- Samuel Pisar, 2012
- Born: March 18, 1929 Białystok, Poland
- Died: July 27, 2015 (aged 86) New York City, New York, U.S.
- Citizenship: United States
- Education: University of Melbourne Harvard University University of Paris
- Occupations: Lawyer, author, diplomat
- Spouses: Norma Pisar; Judith Frehm;
- Children: Alexandra Pisar; Helaina Pisar; Leah Pisar;
- Relatives: Antony Blinken (stepson)

= Samuel Pisar =

Polish-American lawyer (1929-2015)

Samuel Pisar (March 18, 1929 – July 27, 2015) was a Polish-American lawyer, author, and Holocaust survivor.

==Early life==
Pisar was born in Białystok, Poland, to Jewish parents David and Helaina (née Suchowolska) Pisar. His father established the region's first taxi service.

His parents and younger sister Frieda were murdered in the Holocaust. Pisar was sent to the Majdanek, Bliżyn, Auschwitz, Sachsenhausen, Oranienburg, and Dachau death camps and ultimately to the Engelberg Tunnel near Leonberg. At the end of the war, he escaped during a death march; after making a break into the forest, he found refuge in a US tank. He is the only Holocaust survivor of the 900 children of his Polish school.

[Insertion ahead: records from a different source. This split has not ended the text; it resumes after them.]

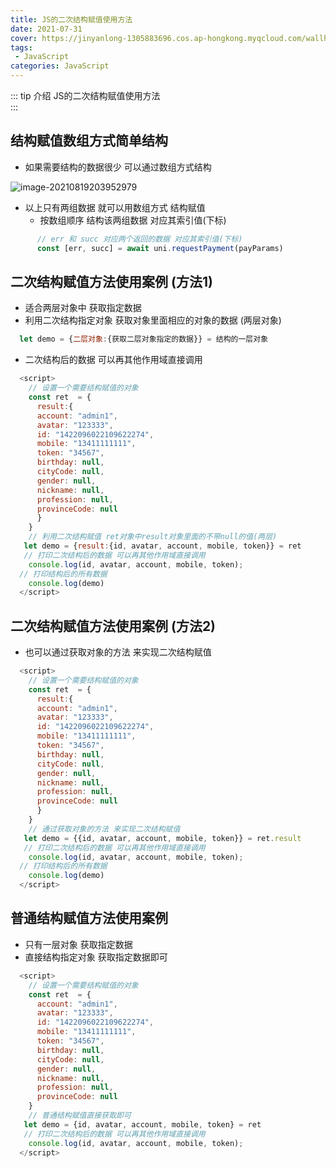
 ```yaml
---
title: JS的二次结构赋值使用方法
date: 2021-07-31
cover: https://jinyanlong-1305883696.cos.ap-hongkong.myqcloud.com/wallhaven-dpkloo.jpg
tags:
 - JavaScript
categories: JavaScript
---
```


::: tip 介绍
JS的二次结构赋值使用方法 <br>
:::

<!-- more -->

## 结构赋值数组方式简单结构

* 如果需要结构的数据很少 可以通过数组方式结构

![image-20210819203952979](https://jinyanlong-1305883696.cos.ap-hongkong.myqcloud.com/image-20210819203952979.png)

* 以上只有两组数据 就可以用数组方式 结构赋值
  * 按数组顺序 结构该两组数据 对应其索引值(下标)

```js
      // err 和 succ 对应两个返回的数据 对应其索引值(下标)
      const [err, succ] = await uni.requestPayment(payParams)
```

##  二次结构赋值方法使用案例 (方法1)

* 适合两层对象中 获取指定数据
* 利用二次结构指定对象 获取对象里面相应的对象的数据 (两层对象)

```js
  let demo = {二层对象:{获取二层对象指定的数据}} = 结构的一层对象
```

* 二次结构后的数据 可以再其他作用域直接调用

```js
  <script>
    // 设置一个需要结构赋值的对象
    const ret  = {
      result:{
      account: "admin1",
      avatar: "123333",
      id: "1422096022109622274",
      mobile: "13411111111",
      token: "34567",
      birthday: null,
      cityCode: null,
      gender: null,
      nickname: null,
      profession: null,
      provinceCode: null
      }
    }
    // 利用二次结构赋值 ret对象中result对象里面的不带null的值(两层)
   let demo = {result:{id, avatar, account, mobile, token}} = ret
   // 打印二次结构后的数据 可以再其他作用域直接调用
    console.log(id, avatar, account, mobile, token);
  // 打印结构后的所有数据
	console.log(demo)
  </script>
```

## 二次结构赋值方法使用案例 (方法2)

* 也可以通过获取对象的方法 来实现二次结构赋值

```js
  <script>
    // 设置一个需要结构赋值的对象
    const ret  = {
      result:{
      account: "admin1",
      avatar: "123333",
      id: "1422096022109622274",
      mobile: "13411111111",
      token: "34567",
      birthday: null,
      cityCode: null,
      gender: null,
      nickname: null,
      profession: null,
      provinceCode: null
      }
    }
    // 通过获取对象的方法 来实现二次结构赋值
   let demo = {{id, avatar, account, mobile, token}} = ret.result
   // 打印二次结构后的数据 可以再其他作用域直接调用
    console.log(id, avatar, account, mobile, token);
  // 打印结构后的所有数据
	console.log(demo)
  </script>
```

## 普通结构赋值方法使用案例

* 只有一层对象 获取指定数据
* 直接结构指定对象 获取指定数据即可

```js
  <script>
    // 设置一个需要结构赋值的对象
    const ret  = {
      account: "admin1",
      avatar: "123333",
      id: "1422096022109622274",
      mobile: "13411111111",
      token: "34567",
      birthday: null,
      cityCode: null,
      gender: null,
      nickname: null,
      profession: null,
      provinceCode: null
    }
    // 普通结构赋值直接获取即可
   let demo = {id, avatar, account, mobile, token} = ret
   // 打印二次结构后的数据 可以再其他作用域直接调用
    console.log(id, avatar, account, mobile, token);
  </script>
```

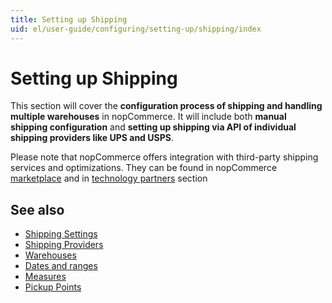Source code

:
 ```yaml
---
title: Setting up Shipping
uid: el/user-guide/configuring/setting-up/shipping/index
---
```


# Setting up Shipping

This section will cover the **configuration process of shipping and handling multiple warehouses** in nopCommerce. It will include both **manual shipping configuration** and **setting up shipping via API of individual shipping providers like UPS and USPS**.

Please note that nopCommerce offers integration with third-party shipping services and optimizations. They can be found in nopCommerce [marketplace](http://www.nopcommerce.com/marketplace.aspx) and in [technology partners](http://www.nopcommerce.com/technologypartners.aspx) section

## See also

* [Shipping Settings](xref:el/user-guide/configuring/setting-up/shipping/settings)
* [Shipping Providers](xref:el/user-guide/configuring/setting-up/shipping/providers/index)
* [Warehouses](xref:el/user-guide/configuring/setting-up/shipping/warehouses)
* [Dates and ranges](xref:el/user-guide/configuring/setting-up/shipping/dates-ranges)
* [Measures](xref:el/user-guide/configuring/setting-up/shipping/measures)
* [Pickup Points](xref:el/user-guide/configuring/setting-up/shipping/pickup-points)
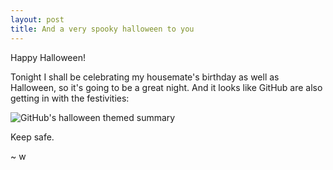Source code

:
 ```yaml
---
layout: post
title: And a very spooky halloween to you
---
```


Happy Halloween!

Tonight I shall be celebrating my housemate's birthday as well as Halloween, so it's going to be a great night. 
And it looks like GitHub are also getting in with the festivities:

<img src="{{site.baseurl}}/images/github_halloween.png" alt="GitHub's halloween themed summary" class="blog-image">

Keep safe.

~ w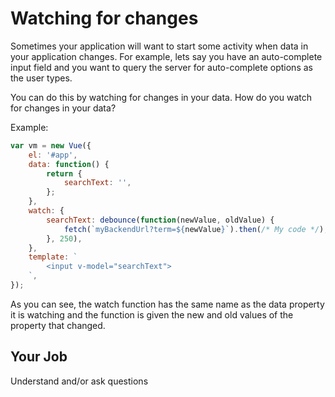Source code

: # Watching for changes

Sometimes your application will want to start some activity when data in your application changes. For example, lets say you have an auto-complete input field and you want to query the server for auto-complete options as the user types.

You can do this by watching for changes in your data. How do you watch for changes in your data?

Example:

```javascript
var vm = new Vue({
    el: '#app',
    data: function() {
        return {
            searchText: '',
        };
    },
    watch: {
        searchText: debounce(function(newValue, oldValue) {
            fetch(`myBackendUrl?term=${newValue}`).then(/* My code */);
        }, 250),
    },
    template: `
        <input v-model="searchText">
    `,
});
```

As you can see, the watch function has the same name as the data property it is watching and the function is given the new and old values of the property that changed.

## Your Job

Understand and/or ask questions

After the liberation, Pisar spent a year and a half in the American occupation zone of Germany, engaging in black marketeering with fellow survivors. He was rescued by an aunt living in Paris. An uncle sent him to Melbourne, Australia, where he resumed his studies.

He attended George Taylor and Staff School (now Taylors College) and went on to attain a Bachelor of Laws from the University of Melbourne in 1953. After recovering from a bout of tuberculosis, he traveled to the United States and earned a juris doctor from Harvard University. He also held a doctorate from the Sorbonne.

==Career==
===Legal career===
In 1950, Pisar worked for the United Nations in New York and Paris. He returned to Washington in 1960 to become a member of John F. Kennedy's economic and foreign policy task force. He was also an advisor to the State Department, the Senate and House committees.

Pisar's legal clients included many Fortune 500 companies and business leaders of the 20th and 21st century. His books have been translated into many languages.

As the longtime lawyer and confidant of Robert Maxwell, Pisar was possibly the last person to speak to the man (who maintained links to the British MI6, the Soviet KGB and the Israeli Mossad) before he apparently fell to his death from his luxury yacht in November 1991.

===Literary career===
Pisar's memoir, Of Blood and Hope, in which he tells the story of how he survived the Holocaust, received the Present Tense literary award in 1981. He wrote a narration, based on his experiences and his anger at God, for Leonard Bernstein's Symphony No. 3 ("Kaddish"). Pisar stated that the idea came from Bernstein, who felt Pisar could bring a more authentic voice to the symphony than he could, not having gone through the Holocaust himself.

After Bernstein's death and the attacks on the World Trade Center, Pisar wrote Dialogue with God, in which he expressed his concern for the future of mankind. In June 2009, the poem was recited by Pisar at a performance of Kaddish at Yad Vashem in Jerusalem, Israel.

===Other activities===
Pisar co-founded Yad Vashem-France, was a Director of the Fondation pour la Mémoire de la Shoah, and a Trustee of the Brookings Institution Washington.

===Connections to Jeffrey Epstein===
Pisar was the lawyer and best personal friend of Ghislaine Maxwell's father Robert Maxwell and the last person to see him alive. After Maxwell's death in a yachting accident, Pisar became Jeffrey Epstein's advisor.

==Private life and honors==
Pisar married twice. He had two daughters by his first wife, Norma Pisar, and one, Leah Pisar (who worked in the White House for Bill Clinton), from his second wife, Judith, with whom he lived in Paris and New York City. His stepson, Judith's son, Antony Blinken was appointed to President Joe Biden's cabinet as Secretary of State. His uncle-in-law was the French journalist Leo Sauvage, who had married his aunt Barbara.

Among distinctions, he was a Grand Officer of the French Legion of Honour by then President Nicolas Sarkozy in 2012 and a Commander of the Order of Merit of the Republic of Poland. In March 1995, Pisar was appointed an Honorary Officer of the Order of Australia by Queen Elizabeth, "for service to international relations and human rights".

==Death==
Pisar died from pneumonia on July 27, 2015, in Manhattan, aged 86.